From the line that includes "[^169]: 懸遠：相距很遠。（《漢語大詞典》（七），p.780）" down to the final line of the data below, copy every line exactly and leave the rest out.

=== Begin Enclosure ===

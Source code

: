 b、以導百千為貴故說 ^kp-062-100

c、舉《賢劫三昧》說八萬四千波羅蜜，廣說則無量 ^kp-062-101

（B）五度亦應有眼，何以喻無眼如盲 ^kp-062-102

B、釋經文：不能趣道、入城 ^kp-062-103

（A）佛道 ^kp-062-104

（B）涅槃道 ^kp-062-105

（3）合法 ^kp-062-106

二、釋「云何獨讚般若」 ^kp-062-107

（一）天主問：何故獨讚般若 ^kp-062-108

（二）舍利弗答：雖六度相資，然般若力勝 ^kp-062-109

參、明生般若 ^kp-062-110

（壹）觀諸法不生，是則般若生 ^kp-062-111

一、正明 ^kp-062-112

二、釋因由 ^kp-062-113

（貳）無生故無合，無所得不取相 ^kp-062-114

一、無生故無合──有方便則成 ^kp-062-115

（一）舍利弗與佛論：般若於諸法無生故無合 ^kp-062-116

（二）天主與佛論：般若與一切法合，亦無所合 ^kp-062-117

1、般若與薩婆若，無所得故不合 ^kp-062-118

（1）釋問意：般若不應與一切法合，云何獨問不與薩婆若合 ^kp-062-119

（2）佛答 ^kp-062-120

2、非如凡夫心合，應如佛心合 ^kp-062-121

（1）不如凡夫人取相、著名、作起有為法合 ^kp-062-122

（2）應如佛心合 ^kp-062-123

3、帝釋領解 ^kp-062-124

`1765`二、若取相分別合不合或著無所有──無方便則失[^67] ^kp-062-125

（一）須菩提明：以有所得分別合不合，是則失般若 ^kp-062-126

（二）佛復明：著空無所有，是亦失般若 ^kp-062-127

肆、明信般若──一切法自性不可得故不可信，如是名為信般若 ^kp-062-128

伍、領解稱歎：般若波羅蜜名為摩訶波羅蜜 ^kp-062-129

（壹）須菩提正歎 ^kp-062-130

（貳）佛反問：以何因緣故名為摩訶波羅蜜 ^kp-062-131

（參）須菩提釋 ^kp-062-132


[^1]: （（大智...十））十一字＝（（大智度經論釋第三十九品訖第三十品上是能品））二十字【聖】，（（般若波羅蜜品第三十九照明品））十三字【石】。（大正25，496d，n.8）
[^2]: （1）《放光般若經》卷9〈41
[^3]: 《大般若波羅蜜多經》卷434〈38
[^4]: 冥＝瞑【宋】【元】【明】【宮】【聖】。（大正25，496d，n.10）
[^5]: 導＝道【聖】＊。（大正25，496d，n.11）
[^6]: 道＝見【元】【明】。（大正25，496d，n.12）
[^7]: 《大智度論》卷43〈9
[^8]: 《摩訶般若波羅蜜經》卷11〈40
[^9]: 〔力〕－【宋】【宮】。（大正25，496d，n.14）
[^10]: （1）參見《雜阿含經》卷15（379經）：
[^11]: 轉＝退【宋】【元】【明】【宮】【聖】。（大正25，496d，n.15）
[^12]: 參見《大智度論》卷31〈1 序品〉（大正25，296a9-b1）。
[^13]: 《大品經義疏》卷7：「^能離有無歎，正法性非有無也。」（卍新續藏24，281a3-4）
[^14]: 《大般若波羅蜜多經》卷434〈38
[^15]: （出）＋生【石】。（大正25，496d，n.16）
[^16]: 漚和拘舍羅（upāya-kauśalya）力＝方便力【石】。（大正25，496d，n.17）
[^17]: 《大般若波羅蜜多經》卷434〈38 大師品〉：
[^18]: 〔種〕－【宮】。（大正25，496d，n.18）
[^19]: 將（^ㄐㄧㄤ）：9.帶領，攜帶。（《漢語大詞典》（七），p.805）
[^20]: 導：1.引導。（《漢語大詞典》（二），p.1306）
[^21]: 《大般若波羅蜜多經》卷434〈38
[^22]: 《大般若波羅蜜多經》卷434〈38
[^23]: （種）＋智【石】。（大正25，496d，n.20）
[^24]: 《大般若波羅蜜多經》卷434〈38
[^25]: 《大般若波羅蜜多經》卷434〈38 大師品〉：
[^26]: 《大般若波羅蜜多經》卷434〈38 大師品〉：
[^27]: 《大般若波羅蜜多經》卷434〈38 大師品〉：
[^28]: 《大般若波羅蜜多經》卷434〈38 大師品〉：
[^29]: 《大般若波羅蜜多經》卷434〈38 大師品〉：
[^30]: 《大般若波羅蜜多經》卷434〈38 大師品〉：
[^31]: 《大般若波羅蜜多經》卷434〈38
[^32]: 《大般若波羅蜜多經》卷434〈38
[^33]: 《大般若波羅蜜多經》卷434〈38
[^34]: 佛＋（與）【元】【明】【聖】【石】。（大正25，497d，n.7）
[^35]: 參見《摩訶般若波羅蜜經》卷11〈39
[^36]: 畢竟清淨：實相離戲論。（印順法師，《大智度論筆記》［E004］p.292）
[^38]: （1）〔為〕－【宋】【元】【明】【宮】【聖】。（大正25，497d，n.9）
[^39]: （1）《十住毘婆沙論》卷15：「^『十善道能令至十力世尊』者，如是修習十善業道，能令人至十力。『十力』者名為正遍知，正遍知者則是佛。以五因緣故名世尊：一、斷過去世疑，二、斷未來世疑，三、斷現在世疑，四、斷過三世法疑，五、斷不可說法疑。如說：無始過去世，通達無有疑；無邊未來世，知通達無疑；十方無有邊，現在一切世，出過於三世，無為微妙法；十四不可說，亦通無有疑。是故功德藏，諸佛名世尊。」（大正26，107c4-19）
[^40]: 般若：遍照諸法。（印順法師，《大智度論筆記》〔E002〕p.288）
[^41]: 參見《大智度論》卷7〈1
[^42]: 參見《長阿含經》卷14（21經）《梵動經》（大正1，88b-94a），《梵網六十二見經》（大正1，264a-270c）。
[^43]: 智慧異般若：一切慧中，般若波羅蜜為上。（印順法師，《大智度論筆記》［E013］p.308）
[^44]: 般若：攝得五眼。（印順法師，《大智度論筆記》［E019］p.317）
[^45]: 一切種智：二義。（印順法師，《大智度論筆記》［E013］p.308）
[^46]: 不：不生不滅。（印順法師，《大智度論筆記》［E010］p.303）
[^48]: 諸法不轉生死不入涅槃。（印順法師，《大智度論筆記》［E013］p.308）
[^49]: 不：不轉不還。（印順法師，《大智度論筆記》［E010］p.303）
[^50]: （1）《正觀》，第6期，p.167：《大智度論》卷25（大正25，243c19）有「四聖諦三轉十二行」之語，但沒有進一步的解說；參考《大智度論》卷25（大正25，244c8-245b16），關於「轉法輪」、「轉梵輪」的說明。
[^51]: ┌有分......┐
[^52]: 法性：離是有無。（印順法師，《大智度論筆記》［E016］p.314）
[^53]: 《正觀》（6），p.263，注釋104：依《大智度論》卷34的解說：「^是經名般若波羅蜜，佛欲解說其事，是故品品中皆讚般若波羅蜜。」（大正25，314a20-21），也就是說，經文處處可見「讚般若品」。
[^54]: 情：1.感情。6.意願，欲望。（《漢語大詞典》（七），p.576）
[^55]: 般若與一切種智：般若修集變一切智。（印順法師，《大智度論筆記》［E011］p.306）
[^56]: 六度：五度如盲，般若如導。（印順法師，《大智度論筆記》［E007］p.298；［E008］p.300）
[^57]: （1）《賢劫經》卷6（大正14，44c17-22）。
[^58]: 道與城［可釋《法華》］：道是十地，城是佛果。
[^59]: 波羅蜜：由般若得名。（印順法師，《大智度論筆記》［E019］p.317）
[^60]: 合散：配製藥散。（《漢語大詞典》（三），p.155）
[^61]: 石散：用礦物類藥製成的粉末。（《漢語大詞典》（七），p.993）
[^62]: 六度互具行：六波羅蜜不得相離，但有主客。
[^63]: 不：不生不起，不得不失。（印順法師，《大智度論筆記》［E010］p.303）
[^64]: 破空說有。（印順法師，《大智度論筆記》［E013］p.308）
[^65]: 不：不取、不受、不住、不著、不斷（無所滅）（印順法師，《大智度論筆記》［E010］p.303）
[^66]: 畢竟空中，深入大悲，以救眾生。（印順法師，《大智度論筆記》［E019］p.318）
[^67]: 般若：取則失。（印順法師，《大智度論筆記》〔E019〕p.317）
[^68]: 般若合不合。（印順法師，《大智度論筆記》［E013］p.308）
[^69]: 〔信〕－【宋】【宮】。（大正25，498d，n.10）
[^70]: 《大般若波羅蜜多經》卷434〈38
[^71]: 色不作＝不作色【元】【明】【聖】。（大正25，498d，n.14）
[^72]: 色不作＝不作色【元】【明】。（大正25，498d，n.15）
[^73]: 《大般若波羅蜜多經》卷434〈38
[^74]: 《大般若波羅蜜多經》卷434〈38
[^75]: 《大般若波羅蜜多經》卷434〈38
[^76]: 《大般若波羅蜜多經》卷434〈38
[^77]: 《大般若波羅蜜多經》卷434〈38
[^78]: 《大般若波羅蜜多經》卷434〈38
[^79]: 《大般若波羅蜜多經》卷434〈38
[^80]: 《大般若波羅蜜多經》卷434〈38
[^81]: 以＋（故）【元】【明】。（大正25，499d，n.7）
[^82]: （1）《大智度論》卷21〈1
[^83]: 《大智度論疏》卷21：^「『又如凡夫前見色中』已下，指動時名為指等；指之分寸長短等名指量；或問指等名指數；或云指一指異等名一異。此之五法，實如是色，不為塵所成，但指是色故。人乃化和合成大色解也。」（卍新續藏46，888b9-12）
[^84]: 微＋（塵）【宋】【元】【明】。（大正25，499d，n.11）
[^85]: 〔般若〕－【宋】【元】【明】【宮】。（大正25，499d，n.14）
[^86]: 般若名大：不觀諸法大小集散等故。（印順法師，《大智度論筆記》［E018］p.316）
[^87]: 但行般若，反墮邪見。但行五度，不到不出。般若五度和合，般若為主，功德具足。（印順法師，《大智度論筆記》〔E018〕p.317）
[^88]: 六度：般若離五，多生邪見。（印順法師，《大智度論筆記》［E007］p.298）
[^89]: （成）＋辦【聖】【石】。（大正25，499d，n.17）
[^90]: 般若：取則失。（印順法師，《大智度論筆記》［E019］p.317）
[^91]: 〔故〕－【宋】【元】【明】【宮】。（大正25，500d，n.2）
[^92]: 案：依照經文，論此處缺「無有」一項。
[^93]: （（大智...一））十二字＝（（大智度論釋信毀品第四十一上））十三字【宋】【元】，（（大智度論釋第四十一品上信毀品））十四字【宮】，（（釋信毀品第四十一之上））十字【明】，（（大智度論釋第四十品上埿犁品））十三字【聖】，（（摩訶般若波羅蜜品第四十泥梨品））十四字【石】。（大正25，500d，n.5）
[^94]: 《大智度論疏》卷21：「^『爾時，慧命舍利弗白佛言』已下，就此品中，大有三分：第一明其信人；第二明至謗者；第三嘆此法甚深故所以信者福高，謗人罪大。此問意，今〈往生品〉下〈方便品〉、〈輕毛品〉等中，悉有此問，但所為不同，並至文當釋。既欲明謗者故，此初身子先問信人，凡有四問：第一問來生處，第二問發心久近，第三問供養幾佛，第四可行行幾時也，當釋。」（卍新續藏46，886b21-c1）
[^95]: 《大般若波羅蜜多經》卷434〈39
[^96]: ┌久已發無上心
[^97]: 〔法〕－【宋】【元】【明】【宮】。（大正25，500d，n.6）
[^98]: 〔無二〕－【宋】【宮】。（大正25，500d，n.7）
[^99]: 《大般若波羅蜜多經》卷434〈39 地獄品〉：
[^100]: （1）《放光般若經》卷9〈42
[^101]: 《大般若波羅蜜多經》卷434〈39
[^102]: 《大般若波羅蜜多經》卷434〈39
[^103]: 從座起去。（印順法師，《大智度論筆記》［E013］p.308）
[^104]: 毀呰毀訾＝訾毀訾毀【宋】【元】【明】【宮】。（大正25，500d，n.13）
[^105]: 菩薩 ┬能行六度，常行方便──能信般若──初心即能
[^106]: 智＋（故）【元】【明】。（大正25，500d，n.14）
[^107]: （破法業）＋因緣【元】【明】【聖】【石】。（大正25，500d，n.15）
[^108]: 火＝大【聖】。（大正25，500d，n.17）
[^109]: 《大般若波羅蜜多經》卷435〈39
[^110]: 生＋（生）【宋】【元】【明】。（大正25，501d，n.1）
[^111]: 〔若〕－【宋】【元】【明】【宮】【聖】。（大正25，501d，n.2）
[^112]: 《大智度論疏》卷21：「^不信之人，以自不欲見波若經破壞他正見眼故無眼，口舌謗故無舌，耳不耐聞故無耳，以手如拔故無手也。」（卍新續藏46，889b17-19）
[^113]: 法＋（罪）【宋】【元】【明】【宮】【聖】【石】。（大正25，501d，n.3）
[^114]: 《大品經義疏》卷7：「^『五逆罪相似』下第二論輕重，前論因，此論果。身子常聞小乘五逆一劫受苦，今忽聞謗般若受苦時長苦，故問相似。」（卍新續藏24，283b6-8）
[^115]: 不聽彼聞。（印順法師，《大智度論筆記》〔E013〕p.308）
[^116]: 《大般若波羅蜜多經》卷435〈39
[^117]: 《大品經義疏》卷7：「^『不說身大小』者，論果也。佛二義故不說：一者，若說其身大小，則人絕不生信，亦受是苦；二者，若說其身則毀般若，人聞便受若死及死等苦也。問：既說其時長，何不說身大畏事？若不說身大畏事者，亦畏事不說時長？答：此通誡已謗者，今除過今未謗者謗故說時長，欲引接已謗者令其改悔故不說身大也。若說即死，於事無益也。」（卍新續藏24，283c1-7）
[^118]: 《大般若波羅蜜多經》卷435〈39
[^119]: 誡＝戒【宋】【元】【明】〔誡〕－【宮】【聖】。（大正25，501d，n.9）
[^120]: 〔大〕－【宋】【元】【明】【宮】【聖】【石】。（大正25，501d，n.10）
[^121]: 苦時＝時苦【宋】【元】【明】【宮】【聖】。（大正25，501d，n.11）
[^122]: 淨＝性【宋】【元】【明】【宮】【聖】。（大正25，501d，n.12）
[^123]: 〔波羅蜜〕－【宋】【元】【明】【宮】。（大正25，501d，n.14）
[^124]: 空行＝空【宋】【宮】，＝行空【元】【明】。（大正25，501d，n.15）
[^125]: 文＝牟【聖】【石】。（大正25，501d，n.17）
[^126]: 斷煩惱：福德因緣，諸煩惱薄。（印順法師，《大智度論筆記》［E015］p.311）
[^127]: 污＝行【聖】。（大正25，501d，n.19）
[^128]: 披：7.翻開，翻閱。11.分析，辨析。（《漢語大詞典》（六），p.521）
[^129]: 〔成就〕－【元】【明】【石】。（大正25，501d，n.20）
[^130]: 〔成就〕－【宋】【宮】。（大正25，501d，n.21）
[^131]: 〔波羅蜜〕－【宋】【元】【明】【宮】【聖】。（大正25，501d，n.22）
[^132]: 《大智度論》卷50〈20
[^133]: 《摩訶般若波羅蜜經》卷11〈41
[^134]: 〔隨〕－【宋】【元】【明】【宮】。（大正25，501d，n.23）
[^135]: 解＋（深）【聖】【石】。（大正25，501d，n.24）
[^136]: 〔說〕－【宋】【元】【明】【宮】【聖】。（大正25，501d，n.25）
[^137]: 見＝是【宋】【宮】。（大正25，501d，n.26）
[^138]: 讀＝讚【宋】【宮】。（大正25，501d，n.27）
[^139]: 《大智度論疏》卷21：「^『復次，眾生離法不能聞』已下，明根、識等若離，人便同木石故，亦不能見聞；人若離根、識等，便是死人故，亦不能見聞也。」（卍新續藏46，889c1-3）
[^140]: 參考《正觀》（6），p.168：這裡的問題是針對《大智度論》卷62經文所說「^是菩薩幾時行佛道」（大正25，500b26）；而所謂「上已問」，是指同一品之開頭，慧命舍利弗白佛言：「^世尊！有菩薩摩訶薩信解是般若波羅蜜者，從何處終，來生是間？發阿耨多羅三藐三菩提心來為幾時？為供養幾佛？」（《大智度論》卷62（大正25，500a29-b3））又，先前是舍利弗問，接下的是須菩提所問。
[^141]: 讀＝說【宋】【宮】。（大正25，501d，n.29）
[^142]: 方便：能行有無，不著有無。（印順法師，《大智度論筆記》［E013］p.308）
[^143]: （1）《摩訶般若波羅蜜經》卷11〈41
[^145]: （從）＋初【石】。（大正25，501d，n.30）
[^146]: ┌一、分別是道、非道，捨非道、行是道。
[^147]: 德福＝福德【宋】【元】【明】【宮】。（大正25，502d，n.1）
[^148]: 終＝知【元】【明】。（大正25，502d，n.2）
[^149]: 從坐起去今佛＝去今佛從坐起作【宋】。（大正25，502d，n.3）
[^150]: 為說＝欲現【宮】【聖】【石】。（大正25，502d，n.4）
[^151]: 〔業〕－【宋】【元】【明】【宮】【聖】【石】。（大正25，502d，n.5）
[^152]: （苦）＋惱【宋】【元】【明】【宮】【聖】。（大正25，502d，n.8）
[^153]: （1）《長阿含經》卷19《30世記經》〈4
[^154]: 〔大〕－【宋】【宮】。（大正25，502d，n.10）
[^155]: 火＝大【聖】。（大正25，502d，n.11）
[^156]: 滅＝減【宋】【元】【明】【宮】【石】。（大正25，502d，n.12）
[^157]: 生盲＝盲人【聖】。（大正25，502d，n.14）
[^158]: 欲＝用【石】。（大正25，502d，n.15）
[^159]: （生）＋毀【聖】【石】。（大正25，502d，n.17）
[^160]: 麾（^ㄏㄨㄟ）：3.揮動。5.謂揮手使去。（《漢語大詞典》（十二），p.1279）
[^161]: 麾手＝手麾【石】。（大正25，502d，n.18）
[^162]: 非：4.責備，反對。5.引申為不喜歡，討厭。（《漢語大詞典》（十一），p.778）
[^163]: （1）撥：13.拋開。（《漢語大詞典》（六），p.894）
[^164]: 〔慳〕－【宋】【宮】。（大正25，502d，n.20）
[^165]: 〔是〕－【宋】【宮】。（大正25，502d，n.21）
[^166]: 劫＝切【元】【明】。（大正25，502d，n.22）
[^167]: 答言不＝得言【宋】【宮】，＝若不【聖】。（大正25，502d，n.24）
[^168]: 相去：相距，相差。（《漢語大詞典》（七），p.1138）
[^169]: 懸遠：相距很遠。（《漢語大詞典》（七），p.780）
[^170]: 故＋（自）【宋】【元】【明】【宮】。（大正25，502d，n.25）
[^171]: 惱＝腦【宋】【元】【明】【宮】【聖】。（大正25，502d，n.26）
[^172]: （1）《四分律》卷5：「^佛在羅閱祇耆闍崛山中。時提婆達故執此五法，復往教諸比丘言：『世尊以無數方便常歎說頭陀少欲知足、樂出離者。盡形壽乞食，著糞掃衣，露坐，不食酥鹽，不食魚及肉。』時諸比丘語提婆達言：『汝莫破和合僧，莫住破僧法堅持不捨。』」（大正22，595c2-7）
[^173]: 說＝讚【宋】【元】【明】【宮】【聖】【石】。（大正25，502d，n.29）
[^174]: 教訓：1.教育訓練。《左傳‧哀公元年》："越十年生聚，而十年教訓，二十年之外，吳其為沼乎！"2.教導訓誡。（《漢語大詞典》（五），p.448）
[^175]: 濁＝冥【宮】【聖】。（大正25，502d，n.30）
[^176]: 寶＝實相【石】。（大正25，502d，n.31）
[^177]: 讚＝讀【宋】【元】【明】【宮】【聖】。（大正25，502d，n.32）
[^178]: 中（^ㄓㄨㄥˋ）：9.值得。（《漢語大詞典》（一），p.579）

=== End Enclosure ===

*Your solution*.
[^169]: 懸遠：相距很遠。（《漢語大詞典》（七），p.780）
[^170]: 故＋（自）【宋】【元】【明】【宮】。（大正25，502d，n.25）
[^171]: 惱＝腦【宋】【元】【明】【宮】【聖】。（大正25，502d，n.26）
[^172]: （1）《四分律》卷5：「^佛在羅閱祇耆闍崛山中。時提婆達故執此五法，復往教諸比丘言：『世尊以無數方便常歎說頭陀少欲知足、樂出離者。盡形壽乞食，著糞掃衣，露坐，不食酥鹽，不食魚及肉。』時諸比丘語提婆達言：『汝莫破和合僧，莫住破僧法堅持不捨。』」（大正22，595c2-7）
[^173]: 說＝讚【宋】【元】【明】【宮】【聖】【石】。（大正25，502d，n.29）
[^174]: 教訓：1.教育訓練。《左傳‧哀公元年》："越十年生聚，而十年教訓，二十年之外，吳其為沼乎！"2.教導訓誡。（《漢語大詞典》（五），p.448）
[^175]: 濁＝冥【宮】【聖】。（大正25，502d，n.30）
[^176]: 寶＝實相【石】。（大正25，502d，n.31）
[^177]: 讚＝讀【宋】【元】【明】【宮】【聖】。（大正25，502d，n.32）
[^178]: 中（^ㄓㄨㄥˋ）：9.值得。（《漢語大詞典》（一），p.579）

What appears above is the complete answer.